An examination of the judicial doctrines that gave rise to statutory responses and the ad hoc responses reveals two underlying problems in this area of tax law. First, the analysis shows that the judicial tests to distinguish capital and revenue expenses yield inappropriate results in many cases. Second, the analysis reveals an incomplete amortisation regime with significant gaps and no overriding principle, establishing separate rules for different types of wasting assets. The solution to the first problem is not to enact specific rules to address every type of mischaracterised expense separately but instead to replace the judicial test with a statutory definition of capital expenses based on the longevity of the benefits acquired. The solution to the second problem is to replace multiple amortisation rules with a single principle: the cost of a wasting asset or benefit acquired to derive assessable income is recognised over the life of the asset.
A tax law built upon these foundations can accommodate any explicit or implicit tax expenditures or disincentives desired. If the legislature wants to subsidise farmers hooking up to mains electricity, a 10 year write-off can be set out as an explicit deviation from the rule. If it wanted to penalise those who take the initiative to protect their title to their assets, it can similarly deny an immediate write-off for the expense. But in each case, the legislature would have to explicitly carve out the concession or penalty from the general rule and, hopefully, provide a rationale that can help target the exception. Most importantly, the general rule will be transparent and known to all who do not fall into one of the deliberate carve-outs.
Proposals to extend the scope of tax expenditure analysis and to use this analysis to support a shift towards principle-based design of tax law will almost certainly encounter considerable resistance from a wide coalition of groups with complementary interests. Politicians would have to confront directly issues they prefer to sweep aside to be dealt with by administrators. Courts handing down decisions and administrators issuing rulings that give rise to implicit tax expenditures will be confronted with timely critical analysis of their judgments and rulings respectively, an outcome to which the former group may be indifferent and that the latter group could find distressing. To the extent that problems may be traced to bad drafting instructions, the department responsible for poor advice would be the same one documenting the consequences of the design shortcomings and use of sub-optimal language. Finally, the extension of expenditure analysis to include implicit tax expenditures deriving from administrative and judicial decisions and legislative measures that adopt judicial characterisations will have significant resource implications for Treasury.

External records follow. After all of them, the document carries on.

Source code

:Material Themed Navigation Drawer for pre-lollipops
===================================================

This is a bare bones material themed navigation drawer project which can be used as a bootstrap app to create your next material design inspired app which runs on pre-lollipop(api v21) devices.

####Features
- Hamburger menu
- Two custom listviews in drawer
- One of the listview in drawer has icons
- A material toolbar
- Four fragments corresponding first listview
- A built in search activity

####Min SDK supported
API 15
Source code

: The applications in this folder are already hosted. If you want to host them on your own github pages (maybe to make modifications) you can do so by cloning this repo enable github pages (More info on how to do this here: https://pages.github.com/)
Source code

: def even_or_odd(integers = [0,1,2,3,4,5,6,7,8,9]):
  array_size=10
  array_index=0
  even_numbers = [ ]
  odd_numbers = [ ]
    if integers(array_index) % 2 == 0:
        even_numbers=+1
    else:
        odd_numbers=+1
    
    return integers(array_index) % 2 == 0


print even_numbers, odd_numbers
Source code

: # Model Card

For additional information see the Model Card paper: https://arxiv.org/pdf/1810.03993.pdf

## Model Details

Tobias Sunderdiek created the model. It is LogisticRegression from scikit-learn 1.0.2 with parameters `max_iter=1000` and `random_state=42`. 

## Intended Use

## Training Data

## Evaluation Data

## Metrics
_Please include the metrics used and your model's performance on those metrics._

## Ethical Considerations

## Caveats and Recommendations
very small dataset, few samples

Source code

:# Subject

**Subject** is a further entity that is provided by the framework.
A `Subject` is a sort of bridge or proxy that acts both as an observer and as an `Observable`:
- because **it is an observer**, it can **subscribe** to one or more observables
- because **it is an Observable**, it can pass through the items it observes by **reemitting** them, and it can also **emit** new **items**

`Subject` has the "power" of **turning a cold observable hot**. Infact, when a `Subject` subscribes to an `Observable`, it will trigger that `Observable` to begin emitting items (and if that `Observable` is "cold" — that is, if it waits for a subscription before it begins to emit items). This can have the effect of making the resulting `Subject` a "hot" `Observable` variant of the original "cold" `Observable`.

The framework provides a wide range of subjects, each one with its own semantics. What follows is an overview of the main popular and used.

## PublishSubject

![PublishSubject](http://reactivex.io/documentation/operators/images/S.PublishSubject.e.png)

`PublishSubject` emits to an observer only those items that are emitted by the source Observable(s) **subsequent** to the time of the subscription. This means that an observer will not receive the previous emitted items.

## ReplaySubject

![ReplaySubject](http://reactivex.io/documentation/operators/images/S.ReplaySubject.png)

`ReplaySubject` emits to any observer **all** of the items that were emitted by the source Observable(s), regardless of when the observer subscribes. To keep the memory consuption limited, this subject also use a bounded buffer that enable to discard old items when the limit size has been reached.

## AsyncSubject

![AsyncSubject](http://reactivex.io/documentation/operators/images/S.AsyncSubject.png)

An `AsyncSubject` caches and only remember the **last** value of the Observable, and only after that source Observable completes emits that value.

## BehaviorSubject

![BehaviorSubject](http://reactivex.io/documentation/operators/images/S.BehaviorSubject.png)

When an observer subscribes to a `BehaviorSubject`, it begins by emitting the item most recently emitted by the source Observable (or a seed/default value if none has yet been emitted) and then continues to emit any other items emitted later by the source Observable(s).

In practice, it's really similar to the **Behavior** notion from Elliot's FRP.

As difficult as it may be to extend the current system of tax expenditure analysis to include implicit tax expenditure, the long-term benefits could greatly outweigh the costs if exposure of implicit concessions prompts reform to remove or better target the reliefs. The initial revenue costs of inadvertent and untargeted subsidy programs may pale into insignificance when put beside the deadweight costs of planning and restructuring transactions and investments into preferentially taxed regimes. These costs are in turn quite probably overshadowed by the costs to society of tax-driven distortions as human and financial capital are inefficiently reallocated to exploit the implicit concessions. A program that catalogues and analyses the distortions will not in itself fix the problems but it is a necessary first step to genuine reform.
The most important gain from establishing a process to analyse implicit tax expenditures may not be the direct benefits realised through reform of the concessions and disincentives but rather may arise from the impact this process could have on tax law drafting, administration and adjudication. Preparation of an expanded tax expenditure budget will prompt changes to the interpretation of current law by all parties and help facilitate a shift to principle-based tax law design. The sooner a shift is made to full tax expenditure analysis, the sooner tax law, administration and adjudication will improve.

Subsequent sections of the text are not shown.